-- Data for processing follows --
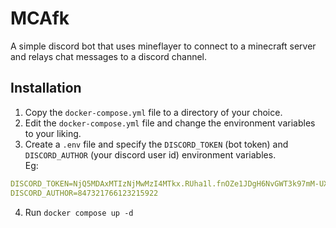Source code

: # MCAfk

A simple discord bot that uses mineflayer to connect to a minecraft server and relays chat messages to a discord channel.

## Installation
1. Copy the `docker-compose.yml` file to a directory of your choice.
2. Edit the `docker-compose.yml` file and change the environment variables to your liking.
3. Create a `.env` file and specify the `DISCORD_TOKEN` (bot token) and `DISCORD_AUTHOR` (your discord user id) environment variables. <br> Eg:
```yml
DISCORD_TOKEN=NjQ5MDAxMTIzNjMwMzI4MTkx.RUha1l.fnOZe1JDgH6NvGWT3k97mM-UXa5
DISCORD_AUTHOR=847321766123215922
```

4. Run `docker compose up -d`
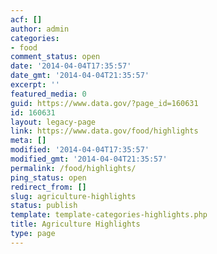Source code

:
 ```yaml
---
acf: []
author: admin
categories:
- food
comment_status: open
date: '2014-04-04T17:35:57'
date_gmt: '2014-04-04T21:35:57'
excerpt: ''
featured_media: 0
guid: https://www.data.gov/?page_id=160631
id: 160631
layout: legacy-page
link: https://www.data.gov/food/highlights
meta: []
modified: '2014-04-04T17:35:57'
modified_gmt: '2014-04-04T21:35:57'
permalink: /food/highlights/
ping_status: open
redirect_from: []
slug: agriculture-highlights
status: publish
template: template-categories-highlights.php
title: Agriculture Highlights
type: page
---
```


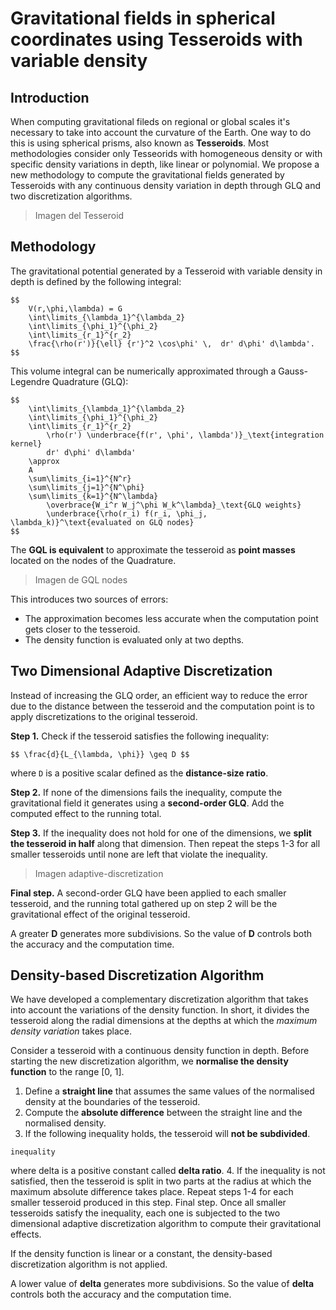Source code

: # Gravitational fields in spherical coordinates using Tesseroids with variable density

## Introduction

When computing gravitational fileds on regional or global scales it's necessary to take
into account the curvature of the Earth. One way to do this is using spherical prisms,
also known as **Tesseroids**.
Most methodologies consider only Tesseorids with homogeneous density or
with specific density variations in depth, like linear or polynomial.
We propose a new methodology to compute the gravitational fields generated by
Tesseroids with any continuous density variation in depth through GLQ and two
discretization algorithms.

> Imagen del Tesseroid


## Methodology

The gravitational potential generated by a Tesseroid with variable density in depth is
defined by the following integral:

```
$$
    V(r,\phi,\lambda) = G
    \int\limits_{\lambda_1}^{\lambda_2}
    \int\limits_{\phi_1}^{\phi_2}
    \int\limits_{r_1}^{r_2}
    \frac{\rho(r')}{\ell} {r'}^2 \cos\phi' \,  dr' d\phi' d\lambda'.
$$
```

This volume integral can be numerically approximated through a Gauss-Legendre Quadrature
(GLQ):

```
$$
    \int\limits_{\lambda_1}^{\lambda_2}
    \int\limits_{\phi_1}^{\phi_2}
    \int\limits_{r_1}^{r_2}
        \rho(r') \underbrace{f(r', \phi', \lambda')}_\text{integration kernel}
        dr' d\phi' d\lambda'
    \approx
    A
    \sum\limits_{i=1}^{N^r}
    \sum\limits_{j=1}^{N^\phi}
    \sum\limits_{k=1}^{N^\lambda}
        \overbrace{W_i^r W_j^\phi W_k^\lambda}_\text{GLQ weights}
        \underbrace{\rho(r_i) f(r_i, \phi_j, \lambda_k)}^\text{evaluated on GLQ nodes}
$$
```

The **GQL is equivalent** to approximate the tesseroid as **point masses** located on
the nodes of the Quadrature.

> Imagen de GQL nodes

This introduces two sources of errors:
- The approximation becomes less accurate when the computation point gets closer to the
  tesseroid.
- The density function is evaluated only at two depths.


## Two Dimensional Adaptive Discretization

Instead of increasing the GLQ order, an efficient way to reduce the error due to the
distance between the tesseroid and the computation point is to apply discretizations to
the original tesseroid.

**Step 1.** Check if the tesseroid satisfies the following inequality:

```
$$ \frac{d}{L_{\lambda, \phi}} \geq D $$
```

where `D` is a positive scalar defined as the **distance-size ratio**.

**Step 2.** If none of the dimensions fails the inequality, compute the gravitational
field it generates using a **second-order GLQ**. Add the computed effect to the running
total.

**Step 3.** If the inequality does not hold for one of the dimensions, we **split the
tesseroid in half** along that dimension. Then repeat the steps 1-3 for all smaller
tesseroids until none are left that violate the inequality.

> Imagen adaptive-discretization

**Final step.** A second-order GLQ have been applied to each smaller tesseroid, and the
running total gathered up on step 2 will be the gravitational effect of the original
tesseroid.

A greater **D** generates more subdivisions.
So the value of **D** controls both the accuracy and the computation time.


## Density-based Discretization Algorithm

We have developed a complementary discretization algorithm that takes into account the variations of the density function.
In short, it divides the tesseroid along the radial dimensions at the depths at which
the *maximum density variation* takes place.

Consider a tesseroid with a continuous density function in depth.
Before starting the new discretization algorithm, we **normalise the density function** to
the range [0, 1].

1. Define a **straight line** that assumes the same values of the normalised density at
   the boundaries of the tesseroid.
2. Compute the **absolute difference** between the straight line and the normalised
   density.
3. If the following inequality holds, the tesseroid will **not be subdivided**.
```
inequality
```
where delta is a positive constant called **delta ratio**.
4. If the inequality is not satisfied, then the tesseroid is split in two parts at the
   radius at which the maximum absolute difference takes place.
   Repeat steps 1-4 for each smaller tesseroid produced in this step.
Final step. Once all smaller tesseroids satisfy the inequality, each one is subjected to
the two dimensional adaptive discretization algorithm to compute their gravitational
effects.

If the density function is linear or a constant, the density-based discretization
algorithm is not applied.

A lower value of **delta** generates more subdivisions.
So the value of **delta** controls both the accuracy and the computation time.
-- Data for processing concluded --
-- Data for processing follows --
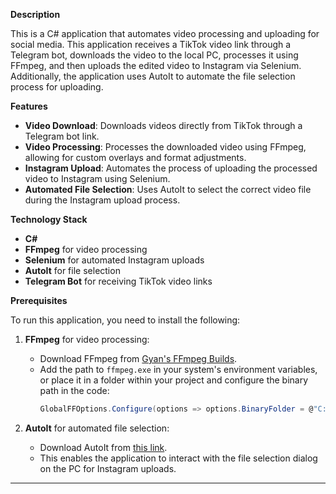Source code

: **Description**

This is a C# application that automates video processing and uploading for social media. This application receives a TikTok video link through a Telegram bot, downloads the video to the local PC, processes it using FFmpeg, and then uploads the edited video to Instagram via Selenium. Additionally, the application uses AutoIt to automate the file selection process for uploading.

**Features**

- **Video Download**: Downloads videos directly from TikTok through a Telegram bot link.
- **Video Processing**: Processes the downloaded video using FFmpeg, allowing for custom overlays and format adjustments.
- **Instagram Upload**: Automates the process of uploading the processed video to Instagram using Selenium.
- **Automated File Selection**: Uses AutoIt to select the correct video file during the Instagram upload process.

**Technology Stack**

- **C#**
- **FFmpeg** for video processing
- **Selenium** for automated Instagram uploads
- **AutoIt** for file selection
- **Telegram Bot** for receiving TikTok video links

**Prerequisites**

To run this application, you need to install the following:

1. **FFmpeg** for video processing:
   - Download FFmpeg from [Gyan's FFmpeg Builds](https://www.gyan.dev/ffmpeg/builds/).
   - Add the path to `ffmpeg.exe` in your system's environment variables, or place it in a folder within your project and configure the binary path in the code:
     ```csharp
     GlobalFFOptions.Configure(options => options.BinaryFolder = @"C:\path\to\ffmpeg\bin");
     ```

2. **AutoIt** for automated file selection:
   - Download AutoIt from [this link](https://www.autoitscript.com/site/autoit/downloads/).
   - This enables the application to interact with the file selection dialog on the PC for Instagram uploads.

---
-- Data for processing concluded --
Task to complete | Look above for the line containing "the two dimensional". Output from there through the line containing "A lower value", exactly and inclusively.

Response area |
the two dimensional adaptive discretization algorithm to compute their gravitational
effects.

If the density function is linear or a constant, the density-based discretization
algorithm is not applied.

A lower value of **delta** generates more subdivisions.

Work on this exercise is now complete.